5.       Analyse and tag the image – finally!

Having done so much set up and issue avoidance, we can, at last, get to the good bit. This is straight-forward compared with what has gone before. We get the file contents and throw those over to Azure analysis service. It delivers back a nasty JSON package from which we extract the suggested tags and set a confidence threshold on those tags so that low confidence suggestions are ignored. Then we convert the JSON to a string and concatenate each tag into a comma separated list of tags. Finally, we write the tag list to the Categories column; if no tags are found we write that instead.

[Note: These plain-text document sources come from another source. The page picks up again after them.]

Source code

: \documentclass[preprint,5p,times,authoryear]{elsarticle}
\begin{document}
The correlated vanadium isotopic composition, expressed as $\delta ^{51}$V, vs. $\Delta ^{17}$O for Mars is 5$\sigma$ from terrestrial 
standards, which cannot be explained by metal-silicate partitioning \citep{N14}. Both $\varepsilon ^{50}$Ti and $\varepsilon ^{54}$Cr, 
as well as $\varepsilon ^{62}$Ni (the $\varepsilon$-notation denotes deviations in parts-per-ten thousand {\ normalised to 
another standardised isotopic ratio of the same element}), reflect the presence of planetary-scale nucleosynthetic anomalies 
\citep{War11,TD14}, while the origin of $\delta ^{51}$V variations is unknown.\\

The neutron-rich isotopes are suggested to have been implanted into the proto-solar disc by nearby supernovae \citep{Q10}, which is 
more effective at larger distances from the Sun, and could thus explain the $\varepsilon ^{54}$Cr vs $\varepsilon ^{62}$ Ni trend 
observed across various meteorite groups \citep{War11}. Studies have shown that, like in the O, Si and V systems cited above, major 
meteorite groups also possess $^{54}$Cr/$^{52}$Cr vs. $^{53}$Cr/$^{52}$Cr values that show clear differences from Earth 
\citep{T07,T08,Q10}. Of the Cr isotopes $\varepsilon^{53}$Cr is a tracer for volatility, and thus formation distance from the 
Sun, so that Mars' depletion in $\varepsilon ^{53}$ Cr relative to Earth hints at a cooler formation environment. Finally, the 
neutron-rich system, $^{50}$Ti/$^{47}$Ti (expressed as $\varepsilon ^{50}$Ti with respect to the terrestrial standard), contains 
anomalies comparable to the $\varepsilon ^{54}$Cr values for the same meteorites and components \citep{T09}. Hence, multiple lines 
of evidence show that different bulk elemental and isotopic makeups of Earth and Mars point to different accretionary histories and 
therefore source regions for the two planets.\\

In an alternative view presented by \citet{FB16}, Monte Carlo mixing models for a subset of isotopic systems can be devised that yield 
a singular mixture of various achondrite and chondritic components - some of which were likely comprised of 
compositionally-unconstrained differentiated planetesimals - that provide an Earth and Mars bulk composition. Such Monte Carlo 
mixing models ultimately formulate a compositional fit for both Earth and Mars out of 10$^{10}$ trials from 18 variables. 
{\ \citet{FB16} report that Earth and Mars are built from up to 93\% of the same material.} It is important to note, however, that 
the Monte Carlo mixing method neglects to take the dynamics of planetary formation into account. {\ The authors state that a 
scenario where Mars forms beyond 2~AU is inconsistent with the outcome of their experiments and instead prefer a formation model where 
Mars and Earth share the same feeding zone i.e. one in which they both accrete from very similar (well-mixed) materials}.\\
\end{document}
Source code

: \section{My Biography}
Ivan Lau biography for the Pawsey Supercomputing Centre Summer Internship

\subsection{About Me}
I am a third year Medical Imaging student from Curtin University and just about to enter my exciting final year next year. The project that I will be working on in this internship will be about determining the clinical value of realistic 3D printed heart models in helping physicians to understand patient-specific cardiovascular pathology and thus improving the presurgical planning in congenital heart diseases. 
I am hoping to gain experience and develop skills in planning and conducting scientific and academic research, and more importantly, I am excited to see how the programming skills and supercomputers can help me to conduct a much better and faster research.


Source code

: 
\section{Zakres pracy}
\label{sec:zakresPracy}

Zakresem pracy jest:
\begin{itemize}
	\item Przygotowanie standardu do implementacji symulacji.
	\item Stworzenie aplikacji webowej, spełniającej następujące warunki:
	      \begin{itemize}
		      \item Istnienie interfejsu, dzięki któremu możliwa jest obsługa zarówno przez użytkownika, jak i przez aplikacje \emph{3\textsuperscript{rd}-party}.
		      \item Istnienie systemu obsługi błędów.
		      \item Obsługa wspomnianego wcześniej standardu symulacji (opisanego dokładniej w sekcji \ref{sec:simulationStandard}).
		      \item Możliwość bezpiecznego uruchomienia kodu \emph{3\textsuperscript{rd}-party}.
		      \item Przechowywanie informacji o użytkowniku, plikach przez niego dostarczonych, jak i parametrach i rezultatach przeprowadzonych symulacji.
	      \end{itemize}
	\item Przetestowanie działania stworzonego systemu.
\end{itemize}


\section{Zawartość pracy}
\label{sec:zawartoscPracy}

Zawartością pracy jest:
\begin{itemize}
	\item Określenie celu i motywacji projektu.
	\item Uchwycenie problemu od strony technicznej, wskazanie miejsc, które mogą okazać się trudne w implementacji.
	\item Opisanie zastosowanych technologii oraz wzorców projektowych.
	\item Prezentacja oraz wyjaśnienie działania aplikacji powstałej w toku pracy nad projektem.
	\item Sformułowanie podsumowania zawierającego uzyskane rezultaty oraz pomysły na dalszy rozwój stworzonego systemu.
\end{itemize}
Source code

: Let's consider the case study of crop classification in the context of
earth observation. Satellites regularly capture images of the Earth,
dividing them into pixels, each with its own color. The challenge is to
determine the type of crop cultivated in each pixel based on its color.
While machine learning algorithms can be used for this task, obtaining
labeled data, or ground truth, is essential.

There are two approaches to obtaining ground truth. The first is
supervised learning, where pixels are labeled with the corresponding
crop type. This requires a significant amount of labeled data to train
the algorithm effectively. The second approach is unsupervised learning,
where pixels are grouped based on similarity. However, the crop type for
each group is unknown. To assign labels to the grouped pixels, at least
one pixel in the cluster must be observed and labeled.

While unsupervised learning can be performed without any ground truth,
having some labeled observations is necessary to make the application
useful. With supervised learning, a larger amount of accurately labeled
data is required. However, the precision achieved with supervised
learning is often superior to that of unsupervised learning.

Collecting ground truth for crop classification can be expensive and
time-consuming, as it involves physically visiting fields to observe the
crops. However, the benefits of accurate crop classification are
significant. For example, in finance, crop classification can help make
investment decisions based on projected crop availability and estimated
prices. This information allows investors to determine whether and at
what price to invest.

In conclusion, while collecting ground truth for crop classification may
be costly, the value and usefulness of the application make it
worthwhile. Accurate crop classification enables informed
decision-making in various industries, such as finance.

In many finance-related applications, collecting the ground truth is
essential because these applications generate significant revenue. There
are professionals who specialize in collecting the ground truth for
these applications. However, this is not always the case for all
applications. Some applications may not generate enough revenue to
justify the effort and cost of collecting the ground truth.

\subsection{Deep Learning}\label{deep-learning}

Send image to Cognitive Services
  1. Grab the file content via Get File Content. Give it our site address and populate the File Identifier with Identifier (we got this from the Get Files (Properties Only) action).
  2. Add the Predict Tags from Image action. To do this, we need to set up the connection to the Azure Computer Vision service (read up on it here: https://emea.flow.microsoft.com/en-us/connectors/shared_cognitiveservicescomputervision/computer-vision-api/). Add the Connection Name (CognCompVision) and the Prediction Key if required, which you made a note of when you set up Azure Cognitive Services, to have been set up. Click Create to enable the control.11 Flow Extract Tags
  3. Pass it the image content using File Content from the previous step.
Extract the tag confidence
  1. Use a Compose action to grab the tags that come from the Tag Image control – this is just to do some debugging, so that we can see what tags were returned. If we looked at this during a run, we would see a JSON array something like:

[
  {
    “name”: “screenshot”,
    “confidence”: 0.999962568283081
  },
   {
    “name”: “design”,
    “confidence”: 0.9409131922668881
  },
  {
    “name”: “theme”,
    “confidence”: 0.46361030544202636
  },
  {
    “name”: “fantasy”,
    “confidence”: 0.23263329133180224
  }
]

We want to clean these up for use in our SharePoint column; but first we need to use the confidence value to only apply tags that we think are probably correct. To do this add a Filter Array action. Give it the tags value to work with and set the Tag Confidence from that to whatever you are comfortable with – we set it to be greater than or equal to 0.8

Extract and parse the tags
  1. Now we need to turn the JSON array into a comma separated list that we can add to the Categories field. Add a Select action; in the From field, use Body, which comes from the Filter step above and in the Map field we use Tag Name.
  2. To concatenate the tags, we add the Join action and set From to use Output from the Select we just set up; Join with inserts the comma between each tag, so just type in a single comma: ,
    12 Flow Check
Don’t write if there aren’t any tags

Final step! We don’t want trouble SharePoint Online any more than we must by trying to write anything if there were no tags found after applying the Confidence filter. So add yet another Condition action (our last!). We were going to use the Output from the Join step; set it to not equal to null. However we realised that the output from an image where all the tags have a low confidence isn’t Null, it’s Blank. Instead we checked for an output string length greater than 1 character (because that seemed simple). The Condition was used to check that the length() expression was greater than 1.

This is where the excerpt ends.